Based on a text written by Andrea Dworkin after her drug-rape in Paris in 1999. Her life partner, well known author and activist John Stoltenberg, found the original document on her computer.
“…what I discovered was a 24,000-word autobiographical essay, composed in twelve impassioned sections, as powerful and beautifully written as anything Andrea ever wrote. It was searingly personal, fierce and irreverent, mordantly witty, emotionally raw. It was also clearly not a draft; it was finished, polished as if for publication.”
The piece was edited and cut in half to about 90 minutes and directed by Stoltenberg and Dworkin’s longtime friend and collaborator Adam Thorburn. It was performed as a staged reading in New York by Maria Silverman in May of 2014. “At each step in putting this theater project together, I have wished I could talk with Andrea about it. I would want to tell her how the words she showed no one are now reaching and affecting audiences in live performance,” Stoltenberg writes.
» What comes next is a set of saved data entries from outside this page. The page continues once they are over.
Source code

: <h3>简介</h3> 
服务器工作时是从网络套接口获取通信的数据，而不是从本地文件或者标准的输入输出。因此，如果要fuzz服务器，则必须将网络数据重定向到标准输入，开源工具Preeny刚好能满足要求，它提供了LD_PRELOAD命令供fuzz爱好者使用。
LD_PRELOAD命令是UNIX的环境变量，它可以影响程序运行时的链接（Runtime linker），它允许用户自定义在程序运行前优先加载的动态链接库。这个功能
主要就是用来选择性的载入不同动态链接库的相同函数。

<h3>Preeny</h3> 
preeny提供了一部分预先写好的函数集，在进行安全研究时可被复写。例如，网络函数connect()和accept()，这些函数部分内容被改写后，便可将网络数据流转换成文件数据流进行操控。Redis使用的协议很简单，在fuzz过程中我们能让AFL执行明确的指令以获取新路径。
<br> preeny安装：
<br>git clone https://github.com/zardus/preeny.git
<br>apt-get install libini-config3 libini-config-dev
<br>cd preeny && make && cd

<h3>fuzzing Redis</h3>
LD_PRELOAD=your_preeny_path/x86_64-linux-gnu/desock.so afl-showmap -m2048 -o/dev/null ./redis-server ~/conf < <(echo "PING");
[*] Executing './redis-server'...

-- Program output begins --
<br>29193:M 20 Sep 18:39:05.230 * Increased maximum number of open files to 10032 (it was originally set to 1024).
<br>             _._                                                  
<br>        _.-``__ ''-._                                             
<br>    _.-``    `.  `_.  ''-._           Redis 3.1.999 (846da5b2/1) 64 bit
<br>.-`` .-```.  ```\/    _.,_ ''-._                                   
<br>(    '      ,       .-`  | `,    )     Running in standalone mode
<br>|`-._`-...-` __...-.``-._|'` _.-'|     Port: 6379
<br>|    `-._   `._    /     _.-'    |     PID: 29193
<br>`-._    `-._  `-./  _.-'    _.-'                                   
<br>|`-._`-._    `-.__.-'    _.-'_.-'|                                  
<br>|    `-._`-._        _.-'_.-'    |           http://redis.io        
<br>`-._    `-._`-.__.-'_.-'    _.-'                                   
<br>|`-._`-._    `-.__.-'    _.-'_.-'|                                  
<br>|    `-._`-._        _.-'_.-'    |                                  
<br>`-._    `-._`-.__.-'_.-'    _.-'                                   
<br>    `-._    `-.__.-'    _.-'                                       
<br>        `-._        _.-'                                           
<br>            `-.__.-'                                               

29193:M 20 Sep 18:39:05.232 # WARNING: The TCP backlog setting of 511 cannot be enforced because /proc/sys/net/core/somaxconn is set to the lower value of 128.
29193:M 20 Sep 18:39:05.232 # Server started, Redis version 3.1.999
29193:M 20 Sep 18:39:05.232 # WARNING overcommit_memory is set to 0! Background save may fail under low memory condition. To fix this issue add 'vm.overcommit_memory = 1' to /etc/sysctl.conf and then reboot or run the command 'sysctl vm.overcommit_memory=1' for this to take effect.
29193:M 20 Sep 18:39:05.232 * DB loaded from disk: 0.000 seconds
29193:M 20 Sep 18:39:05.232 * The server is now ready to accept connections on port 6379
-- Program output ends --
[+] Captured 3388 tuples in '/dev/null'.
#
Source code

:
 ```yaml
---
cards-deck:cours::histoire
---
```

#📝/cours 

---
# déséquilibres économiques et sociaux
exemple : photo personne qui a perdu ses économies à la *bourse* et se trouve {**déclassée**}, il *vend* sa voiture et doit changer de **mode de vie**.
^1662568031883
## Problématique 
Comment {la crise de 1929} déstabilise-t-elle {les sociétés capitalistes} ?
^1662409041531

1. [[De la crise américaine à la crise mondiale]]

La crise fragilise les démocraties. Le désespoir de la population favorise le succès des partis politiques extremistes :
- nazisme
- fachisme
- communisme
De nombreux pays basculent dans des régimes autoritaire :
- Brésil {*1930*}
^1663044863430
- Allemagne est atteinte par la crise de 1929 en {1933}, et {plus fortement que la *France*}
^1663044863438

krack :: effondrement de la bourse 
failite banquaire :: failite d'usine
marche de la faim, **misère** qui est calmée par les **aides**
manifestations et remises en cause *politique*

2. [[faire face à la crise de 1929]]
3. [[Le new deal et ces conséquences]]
The Montreal production is being directed by Waterworks artistic directors Tracey Houston and Rob Langford and being performed by Montreal actor Helena Levitt as Dworkin.
We’ve heard of this type of story before, more recently with the Bill Cosby allegations and Jian Ghomeshi spectacle where the victim’s creditability was brought into question. “If she can’t remember everything, then maybe it didn’t happen.” It was so long ago, maybe she’s a little sketchy on the details” ad infinitum.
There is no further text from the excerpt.